* PROMPT: A stretch of the entries below is to be set down exactly, running from the line with "- It has favorite videos database." through the line with "A web app that", both included, and no other line.

Saved data entries
☆ ☆ ☆ ☆

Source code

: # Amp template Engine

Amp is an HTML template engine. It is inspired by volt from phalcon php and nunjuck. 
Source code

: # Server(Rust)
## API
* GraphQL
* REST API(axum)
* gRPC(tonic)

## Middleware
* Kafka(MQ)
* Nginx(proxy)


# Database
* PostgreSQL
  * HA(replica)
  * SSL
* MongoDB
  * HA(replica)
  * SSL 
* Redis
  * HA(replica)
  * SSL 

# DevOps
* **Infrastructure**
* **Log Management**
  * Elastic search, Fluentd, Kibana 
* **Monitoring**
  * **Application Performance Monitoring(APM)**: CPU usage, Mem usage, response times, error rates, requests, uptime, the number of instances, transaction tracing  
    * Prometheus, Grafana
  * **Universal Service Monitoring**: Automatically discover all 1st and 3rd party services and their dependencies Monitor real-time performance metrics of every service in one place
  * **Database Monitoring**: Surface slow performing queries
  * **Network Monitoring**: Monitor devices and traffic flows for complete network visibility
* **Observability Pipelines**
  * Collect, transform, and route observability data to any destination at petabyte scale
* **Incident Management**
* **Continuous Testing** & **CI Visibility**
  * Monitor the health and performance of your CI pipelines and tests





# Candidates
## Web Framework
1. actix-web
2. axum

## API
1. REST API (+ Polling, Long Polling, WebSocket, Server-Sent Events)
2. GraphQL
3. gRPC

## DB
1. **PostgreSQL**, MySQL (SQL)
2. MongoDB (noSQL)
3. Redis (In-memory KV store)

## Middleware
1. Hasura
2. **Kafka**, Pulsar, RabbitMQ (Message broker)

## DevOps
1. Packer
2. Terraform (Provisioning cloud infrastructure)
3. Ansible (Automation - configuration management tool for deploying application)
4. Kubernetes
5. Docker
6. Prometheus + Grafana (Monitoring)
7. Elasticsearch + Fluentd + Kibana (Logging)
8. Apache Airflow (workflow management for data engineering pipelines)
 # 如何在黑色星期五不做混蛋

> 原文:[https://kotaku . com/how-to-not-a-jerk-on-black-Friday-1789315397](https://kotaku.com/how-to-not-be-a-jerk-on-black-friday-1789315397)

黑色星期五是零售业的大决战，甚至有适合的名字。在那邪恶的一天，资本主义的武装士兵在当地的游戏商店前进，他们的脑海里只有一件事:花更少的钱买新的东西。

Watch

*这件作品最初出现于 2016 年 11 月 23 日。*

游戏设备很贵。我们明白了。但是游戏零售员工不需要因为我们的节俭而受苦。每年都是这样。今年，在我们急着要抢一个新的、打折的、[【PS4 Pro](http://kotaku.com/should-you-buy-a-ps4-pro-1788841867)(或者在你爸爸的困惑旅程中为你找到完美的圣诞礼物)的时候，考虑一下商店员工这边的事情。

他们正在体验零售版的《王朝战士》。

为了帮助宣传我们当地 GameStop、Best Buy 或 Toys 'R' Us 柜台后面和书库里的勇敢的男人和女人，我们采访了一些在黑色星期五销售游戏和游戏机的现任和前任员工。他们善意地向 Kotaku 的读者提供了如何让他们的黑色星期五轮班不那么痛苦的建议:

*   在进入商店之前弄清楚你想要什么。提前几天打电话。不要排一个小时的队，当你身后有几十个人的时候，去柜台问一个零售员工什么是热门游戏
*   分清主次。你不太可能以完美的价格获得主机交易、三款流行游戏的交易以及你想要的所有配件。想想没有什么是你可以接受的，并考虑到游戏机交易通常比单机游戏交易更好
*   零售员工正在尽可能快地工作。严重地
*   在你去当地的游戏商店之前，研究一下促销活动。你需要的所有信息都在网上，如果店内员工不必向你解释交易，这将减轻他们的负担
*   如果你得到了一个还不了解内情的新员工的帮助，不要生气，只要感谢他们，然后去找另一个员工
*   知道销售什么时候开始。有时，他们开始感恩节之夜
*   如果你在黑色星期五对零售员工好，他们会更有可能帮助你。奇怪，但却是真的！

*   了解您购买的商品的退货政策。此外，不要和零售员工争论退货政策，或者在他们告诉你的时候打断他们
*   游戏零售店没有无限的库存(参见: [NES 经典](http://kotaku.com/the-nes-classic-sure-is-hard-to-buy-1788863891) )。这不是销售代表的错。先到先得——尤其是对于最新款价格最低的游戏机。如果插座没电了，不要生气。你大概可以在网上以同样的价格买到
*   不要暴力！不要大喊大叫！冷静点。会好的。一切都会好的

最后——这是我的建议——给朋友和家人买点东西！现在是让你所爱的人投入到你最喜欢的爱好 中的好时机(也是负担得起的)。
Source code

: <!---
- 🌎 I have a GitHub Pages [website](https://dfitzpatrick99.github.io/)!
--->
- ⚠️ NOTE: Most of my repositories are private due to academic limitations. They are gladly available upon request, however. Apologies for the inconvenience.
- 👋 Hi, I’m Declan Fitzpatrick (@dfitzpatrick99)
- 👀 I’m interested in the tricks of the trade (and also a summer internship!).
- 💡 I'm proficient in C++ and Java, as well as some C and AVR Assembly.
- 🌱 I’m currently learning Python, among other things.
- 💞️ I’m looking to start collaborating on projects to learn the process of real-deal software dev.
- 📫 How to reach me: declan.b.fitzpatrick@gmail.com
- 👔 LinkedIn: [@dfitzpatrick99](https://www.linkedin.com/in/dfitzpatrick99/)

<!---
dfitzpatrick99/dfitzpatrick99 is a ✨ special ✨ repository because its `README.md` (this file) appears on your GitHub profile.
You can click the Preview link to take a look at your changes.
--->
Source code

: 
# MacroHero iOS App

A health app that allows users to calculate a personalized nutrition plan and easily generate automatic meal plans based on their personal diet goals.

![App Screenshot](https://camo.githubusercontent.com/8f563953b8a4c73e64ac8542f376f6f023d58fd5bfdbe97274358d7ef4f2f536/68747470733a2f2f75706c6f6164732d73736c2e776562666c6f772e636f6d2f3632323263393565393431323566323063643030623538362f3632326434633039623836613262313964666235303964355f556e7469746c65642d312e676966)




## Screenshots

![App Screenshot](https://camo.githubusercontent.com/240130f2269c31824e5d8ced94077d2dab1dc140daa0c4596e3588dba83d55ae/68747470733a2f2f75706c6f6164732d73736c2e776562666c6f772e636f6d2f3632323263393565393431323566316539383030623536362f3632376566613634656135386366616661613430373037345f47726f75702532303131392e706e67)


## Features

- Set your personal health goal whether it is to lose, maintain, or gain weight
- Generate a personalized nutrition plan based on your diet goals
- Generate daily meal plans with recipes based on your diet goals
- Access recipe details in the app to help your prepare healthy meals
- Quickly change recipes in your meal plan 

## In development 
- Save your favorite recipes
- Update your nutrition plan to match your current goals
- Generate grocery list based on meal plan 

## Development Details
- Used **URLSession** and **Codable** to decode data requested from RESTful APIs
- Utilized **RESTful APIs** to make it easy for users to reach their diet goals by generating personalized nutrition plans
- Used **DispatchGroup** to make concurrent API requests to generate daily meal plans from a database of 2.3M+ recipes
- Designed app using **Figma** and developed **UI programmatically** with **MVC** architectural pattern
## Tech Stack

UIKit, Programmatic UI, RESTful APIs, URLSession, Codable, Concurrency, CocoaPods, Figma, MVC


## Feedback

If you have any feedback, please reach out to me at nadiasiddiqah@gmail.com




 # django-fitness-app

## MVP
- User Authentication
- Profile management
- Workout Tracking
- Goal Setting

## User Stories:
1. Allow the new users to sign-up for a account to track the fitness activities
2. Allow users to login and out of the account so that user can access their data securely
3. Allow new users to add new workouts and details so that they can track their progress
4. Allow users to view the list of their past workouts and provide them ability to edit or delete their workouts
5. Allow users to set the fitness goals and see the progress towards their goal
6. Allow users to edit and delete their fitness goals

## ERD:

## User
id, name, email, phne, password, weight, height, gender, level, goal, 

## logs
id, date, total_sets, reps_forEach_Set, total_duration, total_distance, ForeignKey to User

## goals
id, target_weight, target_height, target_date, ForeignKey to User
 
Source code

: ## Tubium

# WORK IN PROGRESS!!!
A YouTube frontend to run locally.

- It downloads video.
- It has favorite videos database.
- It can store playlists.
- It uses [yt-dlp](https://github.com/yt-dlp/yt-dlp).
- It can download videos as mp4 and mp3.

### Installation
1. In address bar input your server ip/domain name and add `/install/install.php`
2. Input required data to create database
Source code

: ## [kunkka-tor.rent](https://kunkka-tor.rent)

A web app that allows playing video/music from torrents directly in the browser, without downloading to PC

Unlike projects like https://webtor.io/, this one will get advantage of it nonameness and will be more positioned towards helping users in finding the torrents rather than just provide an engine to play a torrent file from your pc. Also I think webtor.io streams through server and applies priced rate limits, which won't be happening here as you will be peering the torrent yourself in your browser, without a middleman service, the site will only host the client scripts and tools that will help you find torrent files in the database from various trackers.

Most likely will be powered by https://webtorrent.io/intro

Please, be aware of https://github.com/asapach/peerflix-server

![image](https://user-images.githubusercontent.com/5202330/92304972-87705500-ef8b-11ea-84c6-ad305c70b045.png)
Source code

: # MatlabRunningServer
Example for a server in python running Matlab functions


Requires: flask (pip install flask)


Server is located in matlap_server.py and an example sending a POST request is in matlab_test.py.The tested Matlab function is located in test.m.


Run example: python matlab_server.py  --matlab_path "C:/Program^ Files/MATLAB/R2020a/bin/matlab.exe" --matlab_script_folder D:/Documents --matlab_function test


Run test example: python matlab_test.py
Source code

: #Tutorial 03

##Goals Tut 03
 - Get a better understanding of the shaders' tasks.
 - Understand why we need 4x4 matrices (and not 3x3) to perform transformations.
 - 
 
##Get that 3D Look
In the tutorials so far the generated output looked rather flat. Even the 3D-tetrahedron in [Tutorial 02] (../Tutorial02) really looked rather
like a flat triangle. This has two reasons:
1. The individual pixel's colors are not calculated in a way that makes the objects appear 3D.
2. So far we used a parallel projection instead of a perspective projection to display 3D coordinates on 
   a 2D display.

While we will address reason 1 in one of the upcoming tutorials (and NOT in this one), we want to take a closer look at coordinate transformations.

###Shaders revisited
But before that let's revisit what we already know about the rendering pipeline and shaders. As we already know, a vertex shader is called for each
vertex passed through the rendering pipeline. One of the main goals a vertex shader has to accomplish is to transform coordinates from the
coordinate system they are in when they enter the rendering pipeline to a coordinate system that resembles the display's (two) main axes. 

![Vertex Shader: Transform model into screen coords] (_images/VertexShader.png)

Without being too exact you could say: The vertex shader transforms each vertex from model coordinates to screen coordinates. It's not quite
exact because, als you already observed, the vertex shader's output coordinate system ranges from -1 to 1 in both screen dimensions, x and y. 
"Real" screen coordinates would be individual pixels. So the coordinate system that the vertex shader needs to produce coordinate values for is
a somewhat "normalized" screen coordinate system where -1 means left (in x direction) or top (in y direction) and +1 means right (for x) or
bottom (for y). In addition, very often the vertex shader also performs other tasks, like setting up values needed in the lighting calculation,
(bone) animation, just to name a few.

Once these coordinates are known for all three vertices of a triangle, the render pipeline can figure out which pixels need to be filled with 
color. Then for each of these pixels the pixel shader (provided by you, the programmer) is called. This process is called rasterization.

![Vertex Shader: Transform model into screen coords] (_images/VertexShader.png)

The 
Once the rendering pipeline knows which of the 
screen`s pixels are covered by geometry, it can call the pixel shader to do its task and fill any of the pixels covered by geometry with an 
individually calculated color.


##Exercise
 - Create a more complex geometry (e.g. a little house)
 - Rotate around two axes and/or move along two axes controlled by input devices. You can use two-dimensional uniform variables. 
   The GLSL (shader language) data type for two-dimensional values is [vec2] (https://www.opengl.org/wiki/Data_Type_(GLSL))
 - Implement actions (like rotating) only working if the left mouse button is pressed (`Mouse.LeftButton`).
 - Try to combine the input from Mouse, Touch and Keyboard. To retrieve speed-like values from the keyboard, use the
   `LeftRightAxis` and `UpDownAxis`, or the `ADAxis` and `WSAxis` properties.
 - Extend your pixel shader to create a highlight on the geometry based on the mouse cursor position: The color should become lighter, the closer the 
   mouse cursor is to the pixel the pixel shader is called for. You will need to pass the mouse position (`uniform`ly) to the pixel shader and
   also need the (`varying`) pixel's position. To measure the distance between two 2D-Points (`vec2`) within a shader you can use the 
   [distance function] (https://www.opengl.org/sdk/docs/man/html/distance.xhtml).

☆ ☆ ☆ ☆

* ANSWER:
- It has favorite videos database.
- It can store playlists.
- It uses [yt-dlp](https://github.com/yt-dlp/yt-dlp).
- It can download videos as mp4 and mp3.

### Installation
1. In address bar input your server ip/domain name and add `/install/install.php`
2. Input required data to create database
Source code

: ## [kunkka-tor.rent](https://kunkka-tor.rent)

A web app that allows playing video/music from torrents directly in the browser, without downloading to PC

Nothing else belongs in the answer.